(Stored data)

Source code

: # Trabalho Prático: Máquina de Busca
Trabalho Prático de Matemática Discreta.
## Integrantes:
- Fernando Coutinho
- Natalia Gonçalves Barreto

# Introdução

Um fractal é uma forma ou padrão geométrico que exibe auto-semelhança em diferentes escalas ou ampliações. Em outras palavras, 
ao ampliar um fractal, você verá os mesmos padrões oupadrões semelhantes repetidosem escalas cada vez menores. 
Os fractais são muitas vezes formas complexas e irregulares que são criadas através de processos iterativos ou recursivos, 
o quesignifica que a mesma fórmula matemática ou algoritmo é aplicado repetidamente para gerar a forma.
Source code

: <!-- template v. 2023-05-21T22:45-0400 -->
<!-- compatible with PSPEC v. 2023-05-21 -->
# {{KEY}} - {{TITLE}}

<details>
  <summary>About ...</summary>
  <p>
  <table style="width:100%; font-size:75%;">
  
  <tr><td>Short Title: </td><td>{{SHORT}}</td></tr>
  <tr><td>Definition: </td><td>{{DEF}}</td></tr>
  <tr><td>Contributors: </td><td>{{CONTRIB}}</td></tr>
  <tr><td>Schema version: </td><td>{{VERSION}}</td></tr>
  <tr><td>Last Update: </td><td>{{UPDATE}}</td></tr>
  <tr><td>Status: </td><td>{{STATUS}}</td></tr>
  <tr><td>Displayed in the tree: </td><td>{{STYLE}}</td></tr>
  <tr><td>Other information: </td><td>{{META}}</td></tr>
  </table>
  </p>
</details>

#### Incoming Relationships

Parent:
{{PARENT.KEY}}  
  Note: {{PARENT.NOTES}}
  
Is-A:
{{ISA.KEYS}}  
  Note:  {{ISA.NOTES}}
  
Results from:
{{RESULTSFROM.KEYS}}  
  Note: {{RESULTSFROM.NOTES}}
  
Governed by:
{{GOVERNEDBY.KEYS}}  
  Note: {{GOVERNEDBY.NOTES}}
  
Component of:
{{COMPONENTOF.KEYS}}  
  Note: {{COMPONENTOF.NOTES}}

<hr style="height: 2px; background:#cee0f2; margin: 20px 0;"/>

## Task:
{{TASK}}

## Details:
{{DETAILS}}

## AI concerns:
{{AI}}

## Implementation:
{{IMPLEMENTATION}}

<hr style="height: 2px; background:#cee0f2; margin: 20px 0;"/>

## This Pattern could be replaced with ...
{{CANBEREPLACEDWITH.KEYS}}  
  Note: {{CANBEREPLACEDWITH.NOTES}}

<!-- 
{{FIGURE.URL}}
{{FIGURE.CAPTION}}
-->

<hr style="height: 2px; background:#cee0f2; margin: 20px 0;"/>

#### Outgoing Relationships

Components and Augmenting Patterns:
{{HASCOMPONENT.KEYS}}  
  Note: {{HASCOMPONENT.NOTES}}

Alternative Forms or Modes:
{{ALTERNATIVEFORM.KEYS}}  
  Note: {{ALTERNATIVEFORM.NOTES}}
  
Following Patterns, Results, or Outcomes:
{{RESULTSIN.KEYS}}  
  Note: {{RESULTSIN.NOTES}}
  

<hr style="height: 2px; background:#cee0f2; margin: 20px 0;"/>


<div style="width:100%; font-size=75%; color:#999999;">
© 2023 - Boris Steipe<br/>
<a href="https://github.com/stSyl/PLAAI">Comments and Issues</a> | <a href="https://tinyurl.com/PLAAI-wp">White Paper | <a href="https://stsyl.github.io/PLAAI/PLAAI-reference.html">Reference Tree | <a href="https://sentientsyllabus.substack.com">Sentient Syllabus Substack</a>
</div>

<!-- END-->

* PROBLEM STATEMENT: Examine the records and pull out every line where the string "RESULTSIN" occurs.

* ANSWER FOR THIS EXERCISE:
{{RESULTSIN.KEYS}}  
  Note: {{RESULTSIN.NOTES}}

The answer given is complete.